Sunday, September 14, 2014

EASIEST BUTTER MOCHI




Photo by James Dannenberg permission by Los Angeles Times.

What is mochi?  A Hawaiian delight.

The first time I tasted it, at a pot-luck, I thought it was bread pudding, not a favorite of mine.  I was wrong. It isn’t bread pudding.  

Eric who brought this almighty dessert is from Kailua, Hawai, on Oahu. Kailua means “where two currents meet together.”  There, butter mochi is a local staple.

The main ingredient of butter mochi is sweet rice flour—short grain, gluten free.
”Mochiko.”

I buy Kado Farms brand  at  an Asian market in LA.*  I did a little research and Walmart sells it, on-line, but one must buy 6 pounds. Best bet is to find an Asian market in your territory, or plan to make a lot of mochi.

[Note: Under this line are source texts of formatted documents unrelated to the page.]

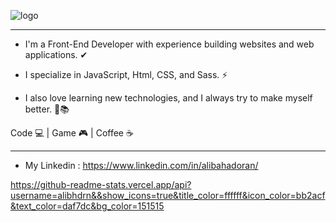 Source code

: ![logo](https://user-images.githubusercontent.com/71150321/114740615-416c4280-9d5f-11eb-83a4-a8aa96ac0804.jpg)

------------------------------------

- I'm a Front-End Developer with experience building websites and web applications. ✔

- I specialize in JavaScript, Html, CSS, and Sass. ⚡

- I also love learning new technologies, and I always try to make myself better. 💪📚

Code 💻 |
Game 🎮 |
Coffee ☕️

----------------------

- My Linkedin :
https://www.linkedin.com/in/alibahadoran/

https://github-readme-stats.vercel.app/api?username=alibhdrn&&show_icons=true&title_color=ffffff&icon_color=bb2acf&text_color=daf7dc&bg_color=151515
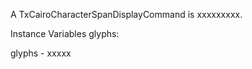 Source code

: A TxCairoCharacterSpanDisplayCommand is xxxxxxxxx.Instance Variables	glyphs:		<Object>glyphs	- xxxxx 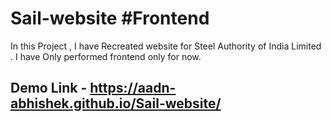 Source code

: # Sail-website #Frontend
In this Project , I have Recreated website for Steel Authority of India Limited . I have Only performed frontend only for now.
## Demo Link - https://aadn-abhishek.github.io/Sail-website/

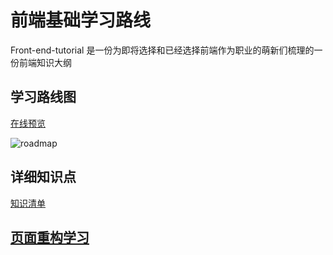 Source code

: # 前端基础学习路线

Front-end-tutorial 是一份为即将选择和已经选择前端作为职业的萌新们梳理的一份前端知识大纲

## 学习路线图

[在线预览](https://www.processon.com/view/link/5b55ba3ae4b053a09c11ec6a)

![roadmap](/front-end-tutorial/roadmap-pro.jpg)
<!-- <ImagePreview src="/roadmap-2.png" /> -->

## 详细知识点
[知识清单](front-end-roadmap.md)

## [页面重构学习](page-refractor.md) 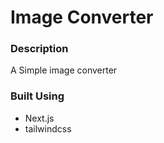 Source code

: # Image Converter

### Description

A Simple image converter

### Built Using

- Next.js
- tailwindcss
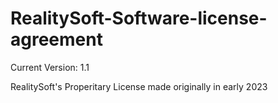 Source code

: # RealitySoft-Software-license-agreement

Current Version: 1.1

RealitySoft's Properitary License made originally in early 2023
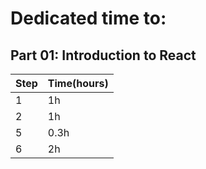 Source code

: # Dedicated time to:

## Part 01: Introduction to React

| Step  |  Time(hours) |
|  ---  |  ---     |
|   1    |   1h    |
|   2    |   1h    |
|   5    |   0.3h  |
|   6    |   2h    |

The recipe following is for half of Eric’s recipe. Doubled it is a great contribution to a pot-luck which is, of course, where I found it.

utensils: large bowl, 6-inch wire whisk, 8X8 baking pan

8-ounces mochiko flour
2 eggs
½ can coconut milk  (6 ½  ounces)
½ can condensed milk (6 ounces)
½ stick unsalted butter
½ teaspoon vanilla
1 cup sugar
½ teaspoon baking powder

  1. In a large bowl, mix together the eggs, coconut milk, condensed milk, melted butter and vanilla.

  1. Add the sugar slowly, mix in.

  1. Add the mochiko slowly, whip until the batter is smooth.

  1. Bake in a 325-350 degree oven for 40-45 minutes.

  1. Cool. Do not refrigerate. Cut into squares to serve. Will last 3-5 days.

*I always have a good time at the Ranch Market, once I make it through the large trucks burdening the streets of the San Fernando Valley.

     In a mall with Chinese Barbecue restaurant, a Vietnamese restaurant, a shop selling Chinese herbs and an Office Depot, I wander the aisles, listening to (the last time I was there) piped-in Burt Bacharach instrumentals.

     At the market can be found, paper-thin slices of beef for sukiyaki, dried lilies, fresh pork hocks, a dozen varieties of mushrooms, shelves of boxed sauces.   

    I always smile when I pass the tanked live crabs with a warning sign that live crabs bite and children are not allowed to touch or play with them.